Como construir mais habitação acessível? Privados precisam de incentivos
O problema do acesso à habitação não se resolve apenas através da construção de casas pelo Estado. Aqui os privados têm um papel fundamental, mas precisam de mais incentivos para construir habitação acessível em Portugal, defendem os especialistas ouvidos pelo idealista/news. Estas são algumas medidas que o novo Governo pode levar a avante para que haja mais casas para comprar e para arrendar desenvolvidas pelos promotores privados:
- Cedência de terrenos e património público (e devoluto) para a construção de habitação acessível: para Beatriz Rubio, “uma abordagem inovadora poderia ser o Estado disponibilizar terrenos gratuitamente para construtores, com a condição de que os preços de venda dos imóveis construídos fossem limitados”;
- Reduzir taxa de IVA para projetos de arrendamento acessível;
- Isenção de impostos e taxas na compra de terrenos para projetos de habitação acessível;
- Reduzir imposto sobre rendimentos prediais: “É preciso ter uma taxa liberatória no arrendamento em função da taxa de esforço e da duração do contrato, premiando os senhorios que garantam a acessibilidade económica à habitação e a sua segurança legal”, concretiza Vera Gouveia Barros;
- Mais estabilidade legislativa e fiscal para restabelecer a “confiança dos investidores para apostarem no arrendamento”, “combater a informalidade” presente no mercado, defende o CEO da Century 21. Além disso, sem confiança e estabilidade “a banca nacional não financia projetos a longo prazo para arrendamento, logo, a oportunidade é sermos capazes de atrair os grandes fundos de pensões que procuram retorno estável, a longo prazo, com risco diminuto – logo, com yields mais baixas”, destaca o CEO da Vanguard Properties;
- Mais incentivos ao Built-to-rent e Buy-to-rent: para Alfredo Valente, CEO da iad Portugal, é “importante criar as condições para o investimento privado no mercado do buy-to-rent ou do build-to-rent. Ou seja, incentivos à construção de casas para arrendamento e ainda à incentivos à aquisição de casas por parte de investidores privados para arrendamento.

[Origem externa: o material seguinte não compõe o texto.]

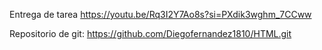 Entrega de tarea 
https://youtu.be/Rq3I2Y7Ao8s?si=PXdik3wghm_7CCww

  Repositorio de git: https://github.com/Diegofernandez1810/HTML.git
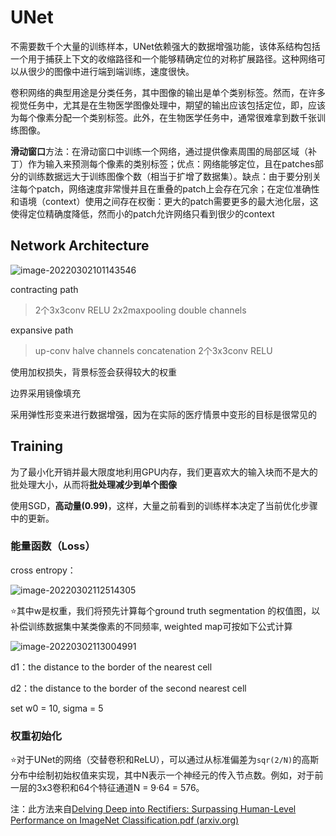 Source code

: # UNet

不需要数千个大量的训练样本，UNet依赖强大的数据增强功能，该体系结构包括一个用于捕获上下文的收缩路径和一个能够精确定位的对称扩展路径。这种网络可以从很少的图像中进行端到端训练，速度很快。

卷积网络的典型用途是分类任务，其中图像的输出是单个类别标签。然而，在许多视觉任务中，尤其是在生物医学图像处理中，期望的输出应该包括定位，即，应该为每个像素分配一个类别标签。此外，在生物医学任务中，通常很难拿到数千张训练图像。

**滑动窗口**方法：在滑动窗口中训练一个网络，通过提供像素周围的局部区域（补丁）作为输入来预测每个像素的类别标签；优点：网络能够定位，且在patches部分的训练数据远大于训练图像个数（相当于扩增了数据集）。缺点：由于要分别关注每个patch，网络速度非常慢并且在重叠的patch上会存在冗余；在定位准确性和语境（context）使用之间存在权衡：更大的patch需要更多的最大池化层，这使得定位精确度降低，然而小的patch允许网络只看到很少的context

## Network Architecture

![image-20220302101143546](C:%5CUsers%5CBreeze%5CAppData%5CRoaming%5CTypora%5Ctypora-user-images%5Cimage-20220302101143546.png)

contracting path

> 2个3x3conv  RELU  2x2maxpooling  double channels

expansive path

> up-conv halve channels concatenation 2个3x3conv RELU

使用加权损失，背景标签会获得较大的权重

边界采用镜像填充

采用弹性形变来进行数据增强，因为在实际的医疗情景中变形的目标是很常见的

## Training

为了最小化开销并最大限度地利用GPU内存，我们更喜欢大的输入块而不是大的批处理大小，从而将**批处理减少到单个图像**

使用SGD，**高动量(0.99)**，这样，大量之前看到的训练样本决定了当前优化步骤中的更新。

### 能量函数（Loss）

cross entropy：

![image-20220302112514305](C:%5CUsers%5CBreeze%5CAppData%5CRoaming%5CTypora%5Ctypora-user-images%5Cimage-20220302112514305.png)

:star:其中w是权重，我们将预先计算每个ground truth segmentation 的权值图，以补偿训练数据集中某类像素的不同频率, weighted map可按如下公式计算

![image-20220302113004991](C:%5CUsers%5CBreeze%5CAppData%5CRoaming%5CTypora%5Ctypora-user-images%5Cimage-20220302113004991.png)

d1：the distance to the border of the nearest cell

d2：the distance to the border of the second nearest cell

set w0 = 10, sigma = 5

### 权重初始化

:star:对于UNet的网络（交替卷积和ReLU），可以通过从标准偏差为`sqr(2/N)`的高斯分布中绘制初始权值来实现，其中N表示一个神经元的传入节点数。例如，对于前一层的3x3卷积和64个特征通道N = 9·64 =  576。

注：此方法来自[Delving Deep into Rectifiers: Surpassing Human-Level Performance on ImageNet Classification.pdf (arxiv.org)](https://arxiv.org/pdf/1502.01852.pdf) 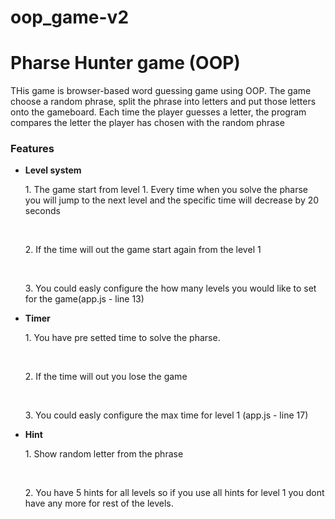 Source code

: # oop_game-v2
<h1>Pharse Hunter game (OOP)</h1>

<p>THis game is browser-based word guessing game using OOP. The game choose a random phrase, split the phrase into letters and put those letters onto the gameboard. Each time the player guesses a letter, the program compares the letter the player has chosen with the random phrase</p>

<h3>Features</h3>
<ul>
    <li><b>Level system</b>
    <p>1. The game start from level 1. Every time when you solve the pharse you will jump to the next level and the specific time will decrease by 20 seconds</p><br>
    <p>2. If the time will out the game start again from the level 1</p><br>
    <p>3. You could easly configure the how many levels you would like to set for the game(app.js - line 13)</p>
    </li>
    <li><b>Timer</b>
    <p>1. You have pre setted time to solve the pharse.</p><br>
    <p>2. If the time will out you lose the game</p><br>
    <p>3. You could easly configure the max time for level 1 (app.js - line 17)</p>
    </li>
    <li><b>Hint</b>
    <p>1. Show random letter from the phrase</p><br>
    <p>2. You have 5 hints for all levels so if you use all hints for level 1 you dont have any more for rest of the levels.</p>
    </li>
</ul>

Embora haja um consenso generalizado de que a reforma fiscal vem incentivar o aumento da oferta de habitação acessível por parte dos privados, o mesmo não acontece no que diz respeito às parceiras público-privadas (PPP). José Cardoso Botelho, da Vanguard Properties, diz ter “bastantes dúvidas porque há uma enorme desconfiança do Estado enquanto parceiro”, havendo desafios na transparência de decisões e da rentabilidade da transação. Mas também vê vantagens no acesso a ativos, terrenos ou edifícios públicos a reabilitar.
Estas são algumas medidas que o novo Governo pode aplicar para ajudar a resolver o problema de falta de casas em Portugal. Mas há que ter em conta, tal como sublinha Beatriz Rubio, que “o acesso à habitação é um problema muito complexo e estrutural, que se agravou nos últimos anos”. É neste sentido que Rui Torgal, CEO da ERA Portugal, considera que “é necessária uma estratégia a longo prazo que se reflita em medidas estruturais. Ou seja, são imperativas soluções para o início do problema - e não apenas medidas paliativas para mitigar as consequências”, como o Mais Habitação.